Unlike their "civilian" counterparts, few stars are brave enough to say what they really think, let alone name names on their blogs. One exception is big-shorted Limp Bizkit frontman and all round farce-on-legs Fred Durst, who broke one of the celebrity stories of 2003 when he poured his heavily tattooed heart out about his undying love for "really cool southern girl" Britney Spears at www.limpbizkit.com. He probably felt he was "keeping it real", but Britney denied everything, while Durst's own fans were mortified at him dating, like, a pop star, dude. They're easily annoyed, mind. Last week their messageboards were suggesting boycotting the new LB album after he advocated they download it for free. Don't ask me why.

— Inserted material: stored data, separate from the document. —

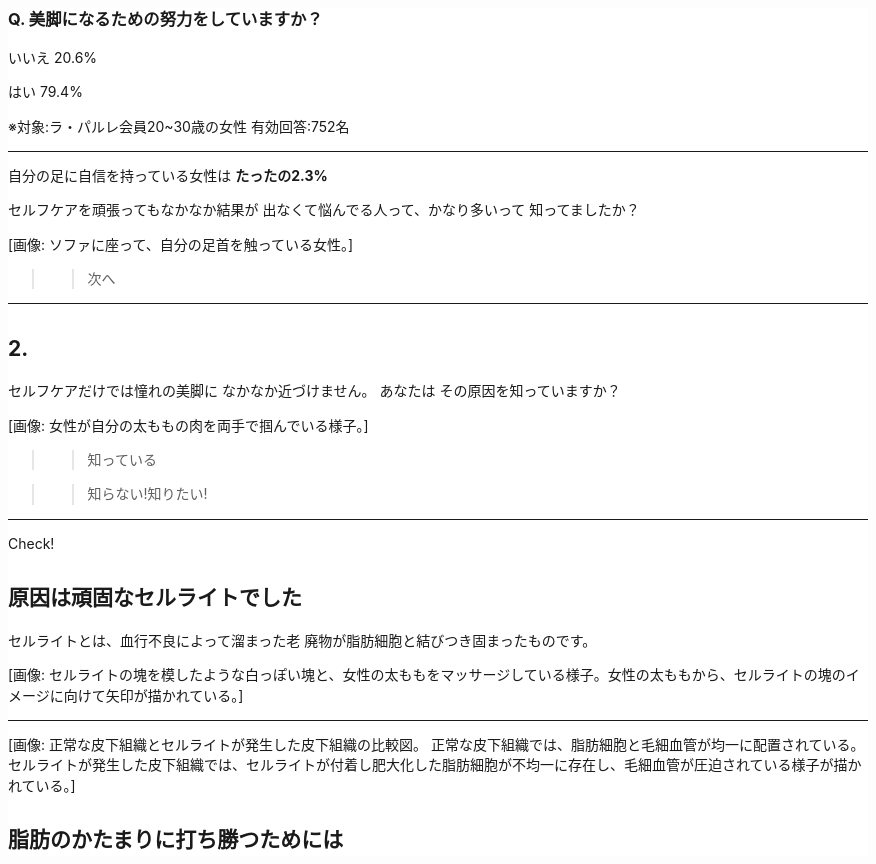 ### Q. 美脚になるための努力をしていますか？

いいえ
20.6%

はい
79.4%

※対象:ラ・パルレ会員20~30歳の女性
有効回答:752名

---

自分の足に自信を持っている女性は
**たったの2.3%**

セルフケアを頑張ってもなかなか結果が
出なくて悩んでる人って、かなり多いって
知ってましたか？

[画像: ソファに座って、自分の足首を触っている女性。]

>> 次へ

---

## 2. 
セルフケアだけでは憧れの美脚に
なかなか近づけません。
あなたは
その原因を知っていますか？

[画像: 女性が自分の太ももの肉を両手で掴んでいる様子。]

>> 知っている

>> 知らない!知りたい!

---

Check!

## 原因は頑固なセルライトでした

セルライトとは、血行不良によって溜まった老
廃物が脂肪細胞と結びつき固まったものです。

[画像: セルライトの塊を模したような白っぽい塊と、女性の太ももをマッサージしている様子。女性の太ももから、セルライトの塊のイメージに向けて矢印が描かれている。]

---

[画像: 正常な皮下組織とセルライトが発生した皮下組織の比較図。
正常な皮下組織では、脂肪細胞と毛細血管が均一に配置されている。
セルライトが発生した皮下組織では、セルライトが付着し肥大化した脂肪細胞が不均一に存在し、毛細血管が圧迫されている様子が描かれている。]

## 脂肪のかたまりに打ち勝つためには
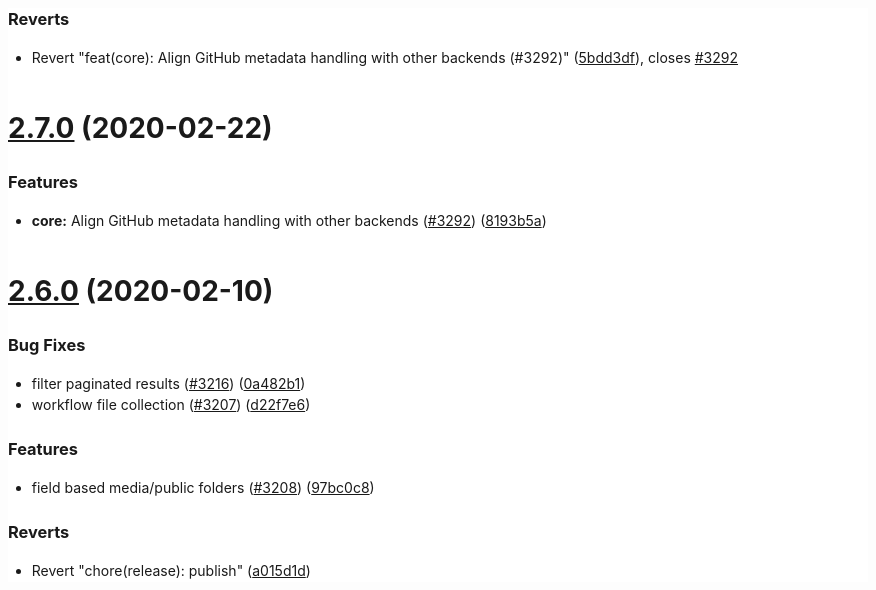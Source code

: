 
### Reverts

* Revert "feat(core): Align GitHub metadata handling with other backends (#3292)" ([5bdd3df](https://github.com/netlify/netlify-cms/tree/master/packages/netlify-cms-backend-gitlab/commit/5bdd3df9ccbb5149c22d79987ebdcd6cab4b261f)), closes [#3292](https://github.com/netlify/netlify-cms/tree/master/packages/netlify-cms-backend-gitlab/issues/3292)





# [2.7.0](https://github.com/netlify/netlify-cms/tree/master/packages/netlify-cms-backend-gitlab/compare/netlify-cms-backend-gitlab@2.6.0...netlify-cms-backend-gitlab@2.7.0) (2020-02-22)


### Features

* **core:** Align GitHub metadata handling with other backends ([#3292](https://github.com/netlify/netlify-cms/tree/master/packages/netlify-cms-backend-gitlab/issues/3292)) ([8193b5a](https://github.com/netlify/netlify-cms/tree/master/packages/netlify-cms-backend-gitlab/commit/8193b5ace89d6f14a6c756235a50b186a763b6b1))





# [2.6.0](https://github.com/netlify/netlify-cms/tree/master/packages/netlify-cms-backend-gitlab/compare/netlify-cms-backend-gitlab@2.5.3...netlify-cms-backend-gitlab@2.6.0) (2020-02-10)


### Bug Fixes

* filter paginated results ([#3216](https://github.com/netlify/netlify-cms/tree/master/packages/netlify-cms-backend-gitlab/issues/3216)) ([0a482b1](https://github.com/netlify/netlify-cms/tree/master/packages/netlify-cms-backend-gitlab/commit/0a482b10049bcfa022b81165cabf4512d77e0b88))
* workflow file collection ([#3207](https://github.com/netlify/netlify-cms/tree/master/packages/netlify-cms-backend-gitlab/issues/3207)) ([d22f7e6](https://github.com/netlify/netlify-cms/tree/master/packages/netlify-cms-backend-gitlab/commit/d22f7e680e7064e8607cf8b420571fa40a6c314e))


### Features

* field based media/public folders ([#3208](https://github.com/netlify/netlify-cms/tree/master/packages/netlify-cms-backend-gitlab/issues/3208)) ([97bc0c8](https://github.com/netlify/netlify-cms/tree/master/packages/netlify-cms-backend-gitlab/commit/97bc0c8dc489e736f89d748ba832d78400fe4332))


### Reverts

* Revert "chore(release): publish" ([a015d1d](https://github.com/netlify/netlify-cms/tree/master/packages/netlify-cms-backend-gitlab/commit/a015d1d92a4b1c0130c44fcef1c9ecdb157a0f07))
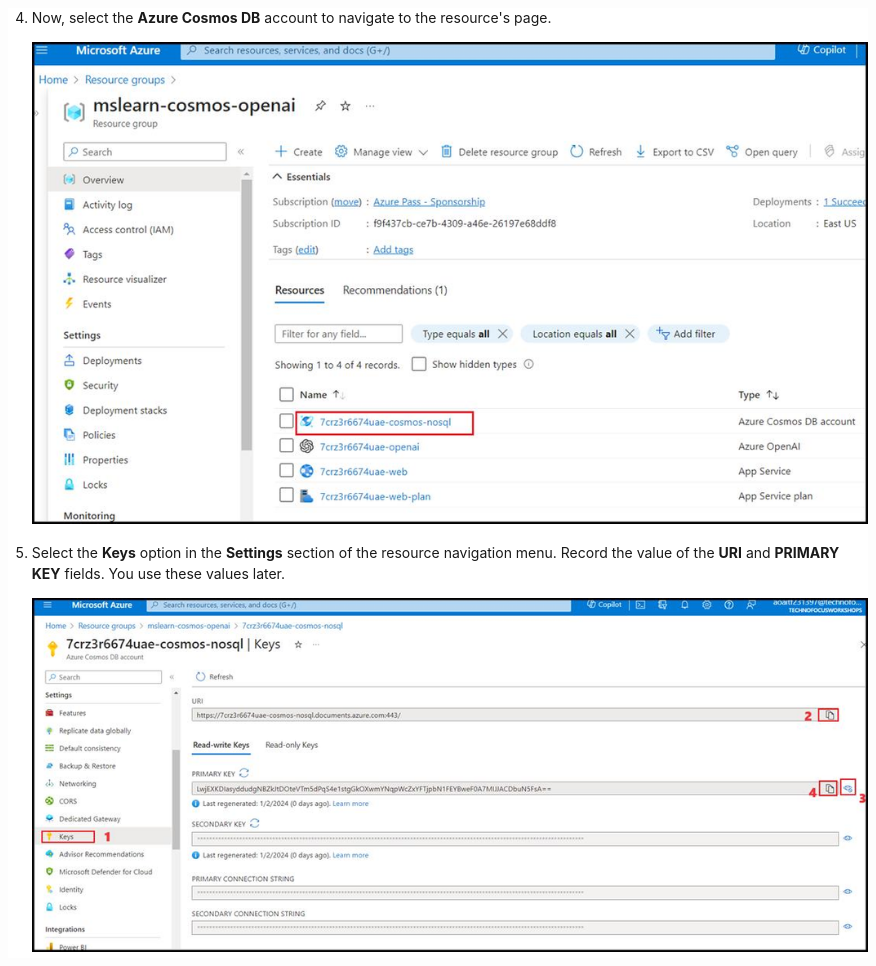 4.  Now, select the **Azure Cosmos DB** account to navigate to the
    resource's page.

    ![](./media/image18.jpeg)

5.  Select the **Keys** option in the **Settings** section of the
    resource navigation menu. Record the value of
    the **URI** and **PRIMARY KEY** fields. You use these values later.

    ![](./media/image19.jpeg)

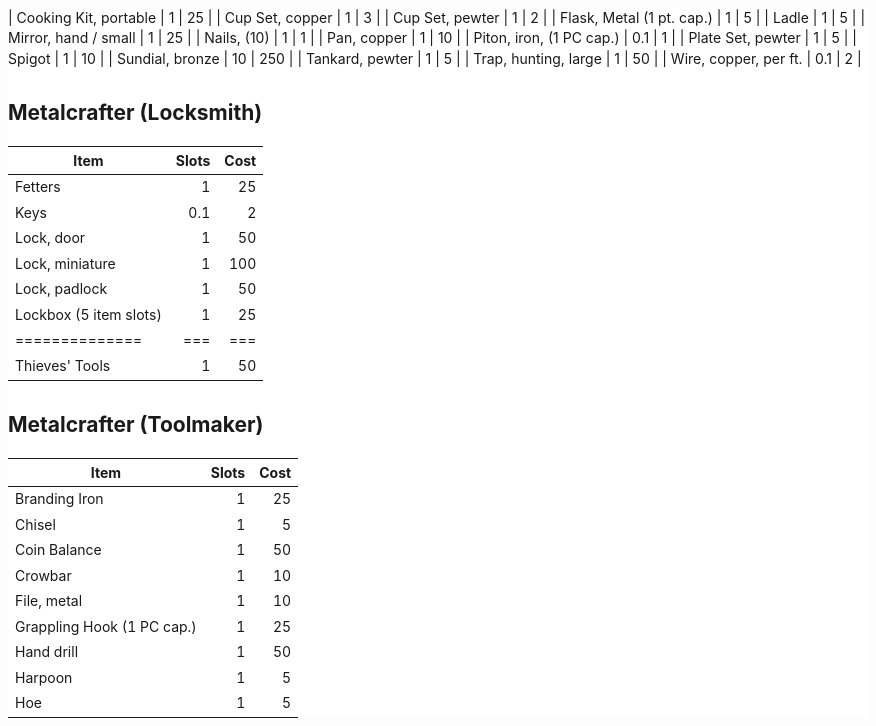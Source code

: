 | Cooking Kit, portable      |     1 |   25 |
| Cup Set, copper            |     1 |    3 |
| Cup Set, pewter            |     1 |    2 |
| Flask, Metal (1 pt. cap.)  |     1 |    5 |
| Ladle                      |     1 |    5 |
| Mirror, hand / small       |     1 |   25 |
| Nails, (10)                |     1 |    1 |
| Pan, copper                |     1 |   10 |
| Piton, iron, (1 PC cap.)   |   0.1 |    1 |
| Plate Set, pewter          |     1 |    5 |
| Spigot                     |     1 |   10 |
| Sundial, bronze            |    10 |  250 |
| Tankard, pewter            |     1 |    5 |
| Trap, hunting, large       |     1 |   50 |
| Wire, copper, per ft.      |   0.1 |    2 |
## Metalcrafter (Locksmith)

| Item                   | Slots | Cost |
| ---------------------- | ----: | ---: |
| Fetters                |     1 |   25 |
| Keys                   |   0.1 |    2 |
| Lock, door             |     1 |   50 |
| Lock, miniature        |     1 |  100 |
| Lock, padlock          |     1 |   50 |
| Lockbox (5 item slots) |     1 |   25 |
| ==============         |   === |  === |
| Thieves' Tools         |     1 |   50 |
## Metalcrafter (Toolmaker)

| Item                       | Slots | Cost |
| -------------------------- | ----: | ---: |
| Branding Iron              |     1 |   25 |
| Chisel                     |     1 |    5 |
| Coin Balance               |     1 |   50 |
| Crowbar                    |     1 |   10 |
| File, metal                |     1 |   10 |
| Grappling Hook (1 PC cap.) |     1 |   25 |
| Hand drill                 |     1 |   50 |
| Harpoon                    |     1 |    5 |
| Hoe                        |     1 |    5 |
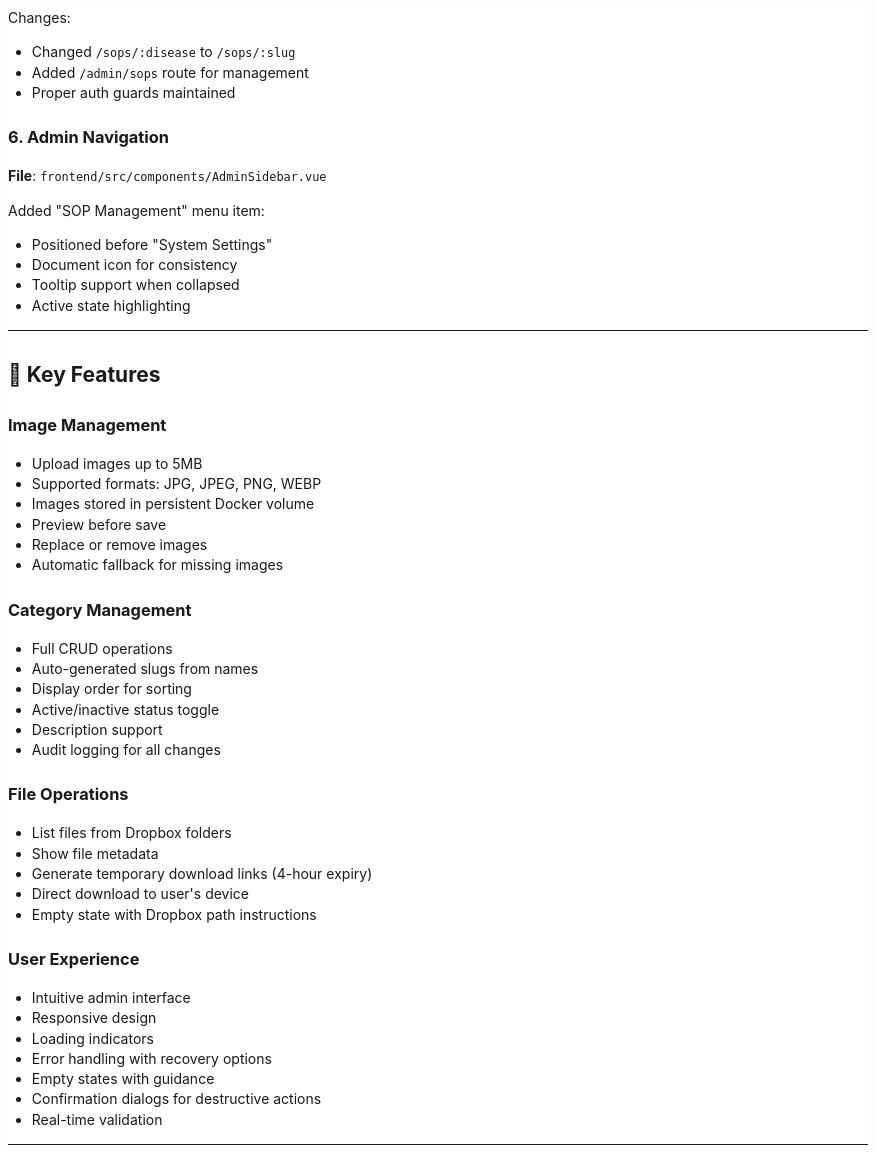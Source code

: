 Changes:
- Changed `/sops/:disease` to `/sops/:slug`
- Added `/admin/sops` route for management
- Proper auth guards maintained

### 6. Admin Navigation
**File**: `frontend/src/components/AdminSidebar.vue`

Added "SOP Management" menu item:
- Positioned before "System Settings"
- Document icon for consistency
- Tooltip support when collapsed
- Active state highlighting

---

## 🔑 Key Features

### Image Management
- Upload images up to 5MB
- Supported formats: JPG, JPEG, PNG, WEBP
- Images stored in persistent Docker volume
- Preview before save
- Replace or remove images
- Automatic fallback for missing images

### Category Management
- Full CRUD operations
- Auto-generated slugs from names
- Display order for sorting
- Active/inactive status toggle
- Description support
- Audit logging for all changes

### File Operations
- List files from Dropbox folders
- Show file metadata
- Generate temporary download links (4-hour expiry)
- Direct download to user's device
- Empty state with Dropbox path instructions

### User Experience
- Intuitive admin interface
- Responsive design
- Loading indicators
- Error handling with recovery options
- Empty states with guidance
- Confirmation dialogs for destructive actions
- Real-time validation

---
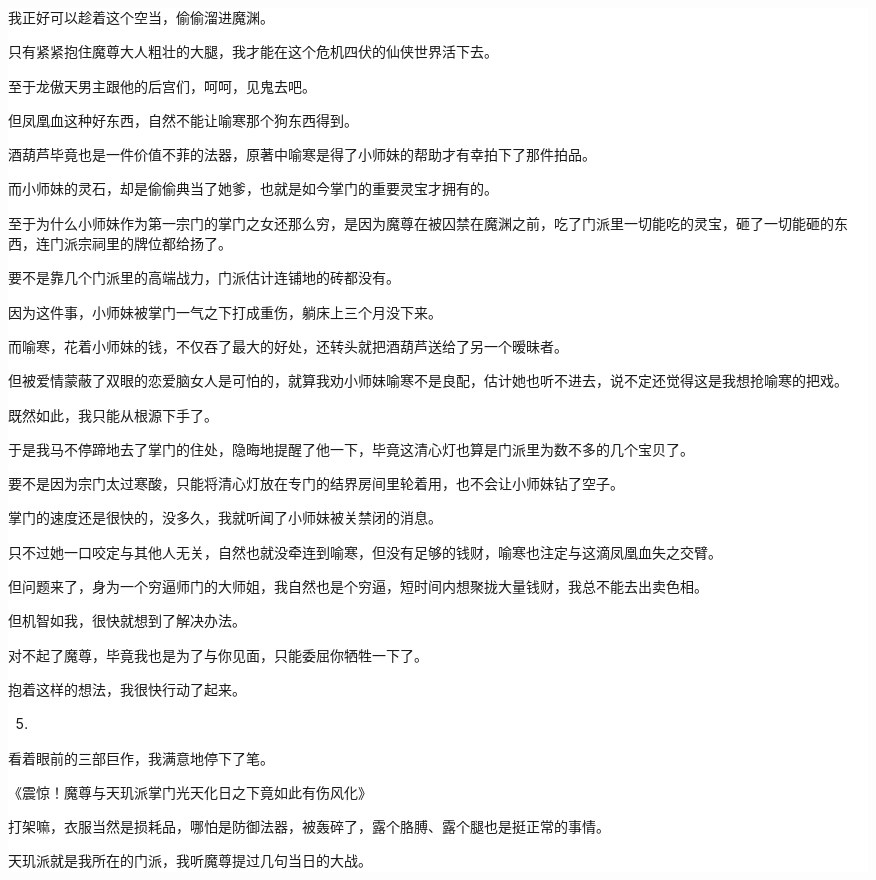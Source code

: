 我正好可以趁着这个空当，偷偷溜进魔渊。


只有紧紧抱住魔尊大人粗壮的大腿，我才能在这个危机四伏的仙侠世界活下去。


至于龙傲天男主跟他的后宫们，呵呵，见鬼去吧。


但凤凰血这种好东西，自然不能让喻寒那个狗东西得到。


酒葫芦毕竟也是一件价值不菲的法器，原著中喻寒是得了小师妹的帮助才有幸拍下了那件拍品。


而小师妹的灵石，却是偷偷典当了她爹，也就是如今掌门的重要灵宝才拥有的。


至于为什么小师妹作为第一宗门的掌门之女还那么穷，是因为魔尊在被囚禁在魔渊之前，吃了门派里一切能吃的灵宝，砸了一切能砸的东西，连门派宗祠里的牌位都给扬了。


要不是靠几个门派里的高端战力，门派估计连铺地的砖都没有。


因为这件事，小师妹被掌门一气之下打成重伤，躺床上三个月没下来。


而喻寒，花着小师妹的钱，不仅吞了最大的好处，还转头就把酒葫芦送给了另一个暧昧者。


但被爱情蒙蔽了双眼的恋爱脑女人是可怕的，就算我劝小师妹喻寒不是良配，估计她也听不进去，说不定还觉得这是我想抢喻寒的把戏。


既然如此，我只能从根源下手了。


于是我马不停蹄地去了掌门的住处，隐晦地提醒了他一下，毕竟这清心灯也算是门派里为数不多的几个宝贝了。


要不是因为宗门太过寒酸，只能将清心灯放在专门的结界房间里轮着用，也不会让小师妹钻了空子。


掌门的速度还是很快的，没多久，我就听闻了小师妹被关禁闭的消息。


只不过她一口咬定与其他人无关，自然也就没牵连到喻寒，但没有足够的钱财，喻寒也注定与这滴凤凰血失之交臂。


但问题来了，身为一个穷逼师门的大师姐，我自然也是个穷逼，短时间内想聚拢大量钱财，我总不能去出卖色相。


但机智如我，很快就想到了解决办法。


对不起了魔尊，毕竟我也是为了与你见面，只能委屈你牺牲一下了。


抱着这样的想法，我很快行动了起来。


5.


看着眼前的三部巨作，我满意地停下了笔。


《震惊！魔尊与天玑派掌门光天化日之下竟如此有伤风化》


打架嘛，衣服当然是损耗品，哪怕是防御法器，被轰碎了，露个胳膊、露个腿也是挺正常的事情。


天玑派就是我所在的门派，我听魔尊提过几句当日的大战。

Fat-and-proud comedienne Rosie O'Donnell, (think "gay American Dawn French"), got into similar trouble in March after speaking her mind at www.rosie.com ("the unedited rantings of a fat, 43 year-old, menopausal, ex-talkshow host"). It's a strange enough affair at the best of times since Rosie writes her entries in free verse, but her meaning was clear when she mocked fellow tent-wearer Kirstie Alley for claiming to have been "201 pounds at my heaviest". "I am 220," she wrote, as if in competition. "'Fess up Kirstie, 201 my ass." After an angry phone call from Alley, the following entry was posted:

"The phone

Kirstie w/hurt feelings

I am sorry

4 that"

My life story

The logical conclusion to the confessional blog is the approach taken by former Smashing Pumpkins singer Billy Corgan, who not only offers diary entries, but is writing his autobiography at www.billycorgan.com. Freed from the probing of the untermensch journalists he hates so much, he's been surprisingly revealing about his traumatic upbringing, and battles with depression, drink and drugs. He even tells the tale of ending up in bed with a pre-op transsexual: "I beg off politely, saying it's not really my trip, and I'm *boom* out the door, on the street laughing to myself." He has promised to be similarly unflinching in his descriptions of his grunge-era contemporaries and former paramours such as Courtney Love. I feel a feud coming on.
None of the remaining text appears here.